Lowe's CEO Warns Housing Market "Most Difficult" Since Financial Crisis As DIY Project Demand Crumbles
Home improvement retailers such as Home Depot and Lowe's warned this week that consumers remain reluctant to splurge on big-ticket home improvement items, as elevated mortgage rates, high home prices, energy inflation, weakening sentiment, and broader macroeconomic uncertainty weigh on demand.
Let's begin with Home Depot, which on Wednesday reported mixed first-quarter results. At the same time, management said on the conference call that it is not expecting a "marked improvement in underlying demand."
Bernstein analyst Zhihan Ma pointed out that Home Depot's foot traffic has been negative for five straight quarters, underscoring the persistent downturn in the home improvement space.
Ma maintained a "cautious outlook" and expects a "gradual path to a home improvement market rebound," as high mortgage rates and inflation in material costs do not help the "affordability hurdle for homeowners to engage with big-ticket discretionary projects."
Fast forward to Wednesday morning, and Lowe's reiterated its full-year forecasts but warned that households are dialing back big-ticket do-it-yourself projects.

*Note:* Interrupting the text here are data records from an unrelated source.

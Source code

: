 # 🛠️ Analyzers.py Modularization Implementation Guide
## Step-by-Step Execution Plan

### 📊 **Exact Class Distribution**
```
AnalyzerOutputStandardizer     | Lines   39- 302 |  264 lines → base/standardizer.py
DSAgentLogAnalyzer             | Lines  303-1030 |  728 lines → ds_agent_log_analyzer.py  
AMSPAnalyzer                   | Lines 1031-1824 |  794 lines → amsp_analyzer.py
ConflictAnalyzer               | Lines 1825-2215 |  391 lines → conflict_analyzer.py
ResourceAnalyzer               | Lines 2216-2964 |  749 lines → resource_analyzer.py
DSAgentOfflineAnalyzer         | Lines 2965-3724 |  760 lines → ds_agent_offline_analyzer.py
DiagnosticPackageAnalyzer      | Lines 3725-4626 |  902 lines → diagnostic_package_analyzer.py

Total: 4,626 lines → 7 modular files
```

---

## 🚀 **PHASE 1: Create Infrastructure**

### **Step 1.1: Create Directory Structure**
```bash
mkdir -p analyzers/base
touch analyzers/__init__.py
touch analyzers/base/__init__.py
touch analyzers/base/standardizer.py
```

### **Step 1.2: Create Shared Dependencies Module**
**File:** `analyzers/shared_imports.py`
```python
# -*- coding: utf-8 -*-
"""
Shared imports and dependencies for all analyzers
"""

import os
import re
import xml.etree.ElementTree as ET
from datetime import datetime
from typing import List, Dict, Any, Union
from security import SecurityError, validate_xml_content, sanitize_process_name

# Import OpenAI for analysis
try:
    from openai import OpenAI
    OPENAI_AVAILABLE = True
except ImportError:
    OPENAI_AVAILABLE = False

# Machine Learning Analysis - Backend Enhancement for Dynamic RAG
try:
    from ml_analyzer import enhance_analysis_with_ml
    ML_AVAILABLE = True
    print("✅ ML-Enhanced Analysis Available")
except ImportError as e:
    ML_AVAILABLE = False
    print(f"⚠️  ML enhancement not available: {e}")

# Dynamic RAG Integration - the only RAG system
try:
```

What caught our attention was Lowe's CEO Marvin Ellison, who warned analysts on an earnings call earlier that:
I think overall this has been the most difficult housing market that I've faced in this business since the financial crisis. And as Brandon mentioned, it's almost exclusively or disproportionately on the DIY customer.
That's the majority of where our revenue comes from. And so I look at it from this perspective, you know, we've delivered four quarters of positive comps in an environment where the DIY has faced more economic pressure than I've ever seen before.
DIY softness comes as U.S. housing turnover sits at historic lows because of affordability woes, some of the worst in a generation, and elevated mortgage rates.
Housing affordability for first-time homebuyers remains at a four-decade low.
This, of course, means fewer home sales, which typically translate into fewer move-in renovations, remodels, flooring upgrades, kitchen projects, and other big-ticket home improvement purchases.
At the start of the week, Wayfair CFO Kate Gulliver issued a similar warning at JPMorgan's conference, signaling that demand for big-ticket home items is unlikely to recover this year.